编写持久化工作流

工作流默认是临时的，这意味着一旦 run() 方法返回结果，工作流状态就会丢失。对同一工作流实例的后续调用 run() 将从全新状态开始。

如果用例需要在多次运行甚至不同进程之间保持工作流状态持久化，有几种策略可以使工作流更具持久性。

在工作流实例中存储数据

工作流是常规的Python类，数据可以存储在类或实例变量中，以便后续的run()调用可以访问它。

class DbWorkflow(Workflow):
    def __init__(self, db: Client, *args, **kwargs):
        self.db = db
        super().__init__(*args, **kwargs)

    @step
    def count(self, ev: StartEvent) -> StopEvent:
        num_rows = self.db.exec("select COUNT(*) from t;")
        return StopEvent(result=num_rows)

在这种情况下，多次调用 run() 将复用同一个数据库客户端。

在 `run` 次调用中持续存在	✅
在进程重启后保持持久化	❌
在运行时错误中存活	❌

在上下文对象中存储数据

每个工作流都附带一个负责其运行时操作的特殊对象，称为Context。上下文实例可供工作流的任何步骤使用，并带有一个store属性，可用于存储和加载状态数据。

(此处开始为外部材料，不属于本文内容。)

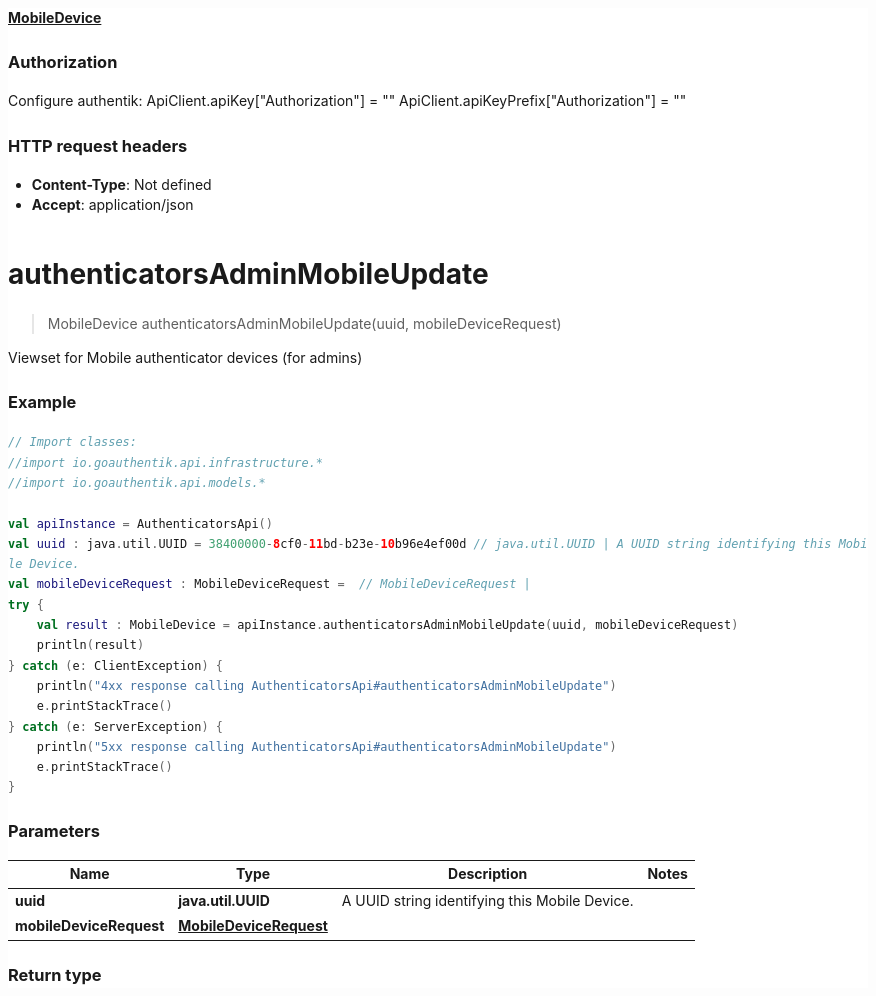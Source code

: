 [**MobileDevice**](MobileDevice.md)

### Authorization


Configure authentik:
    ApiClient.apiKey["Authorization"] = ""
    ApiClient.apiKeyPrefix["Authorization"] = ""

### HTTP request headers

 - **Content-Type**: Not defined
 - **Accept**: application/json

<a id="authenticatorsAdminMobileUpdate"></a>
# **authenticatorsAdminMobileUpdate**
> MobileDevice authenticatorsAdminMobileUpdate(uuid, mobileDeviceRequest)



Viewset for Mobile authenticator devices (for admins)

### Example
```kotlin
// Import classes:
//import io.goauthentik.api.infrastructure.*
//import io.goauthentik.api.models.*

val apiInstance = AuthenticatorsApi()
val uuid : java.util.UUID = 38400000-8cf0-11bd-b23e-10b96e4ef00d // java.util.UUID | A UUID string identifying this Mobile Device.
val mobileDeviceRequest : MobileDeviceRequest =  // MobileDeviceRequest | 
try {
    val result : MobileDevice = apiInstance.authenticatorsAdminMobileUpdate(uuid, mobileDeviceRequest)
    println(result)
} catch (e: ClientException) {
    println("4xx response calling AuthenticatorsApi#authenticatorsAdminMobileUpdate")
    e.printStackTrace()
} catch (e: ServerException) {
    println("5xx response calling AuthenticatorsApi#authenticatorsAdminMobileUpdate")
    e.printStackTrace()
}
```

### Parameters

Name | Type | Description  | Notes
------------- | ------------- | ------------- | -------------
 **uuid** | **java.util.UUID**| A UUID string identifying this Mobile Device. |
 **mobileDeviceRequest** | [**MobileDeviceRequest**](MobileDeviceRequest.md)|  |

### Return type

与类和实例变量相比，使用状态存储有两个主要优势：

它是异步安全的，并支持并发访问
它可以被序列化

w = MyWorkflow()
handler = w.run()
context = handler.ctx
# Save the context to a database
db.save("id", context.to_dict())

#
# Restart the Python process...
#

w = MyWorkflow()
# Load the context from the database
context = Context.from_dict(w, db.load("id"))
# Pass the context containing the state to the workflow
result = await w.run(ctx=context)

在 `run` 次调用中持续存在	✅
在进程重启后保持持久化	✅
在运行时错误中存活	❌

使用外部资源对执行进行检查点记录

为避免任何开销，工作流不会自动拍摄当前状态的快照，因此它们无法自行在致命错误中存活。然而，任何步骤都可以依赖某些外部数据库（如Redis），并在代码的敏感部分对当前上下文进行快照。

例如，对于一个处理数百份文档的长时间运行工作流，我们可以在状态存储中保存最后成功处理的文档ID：

class DurableWorkflow(Workflow):
    def __init__(self, r: Redis):
        self.redis = r

    @step
    def convert_documents(self, ev: StartEvent, ctx: Context) -> StopEvent:
        # Get the workflow input
        document_ids = ev.ids
        # Get the list of processed documents from the state store
        converted_ids = await ctx.store.get("converted_ids", default=[])
        for doc_id in document_ids:
            # Ignore documents that were alredy processed
            if doc_id in converted_ids:
                continue
            convert()
            # Update the state store
            converted_id.append(doc_id)
            await ctx.store.set("converted_ids", converted_ids)
            # Create a snapshot of the current context
            self.redis.hset("ctx", mapping=ctx.to_dict())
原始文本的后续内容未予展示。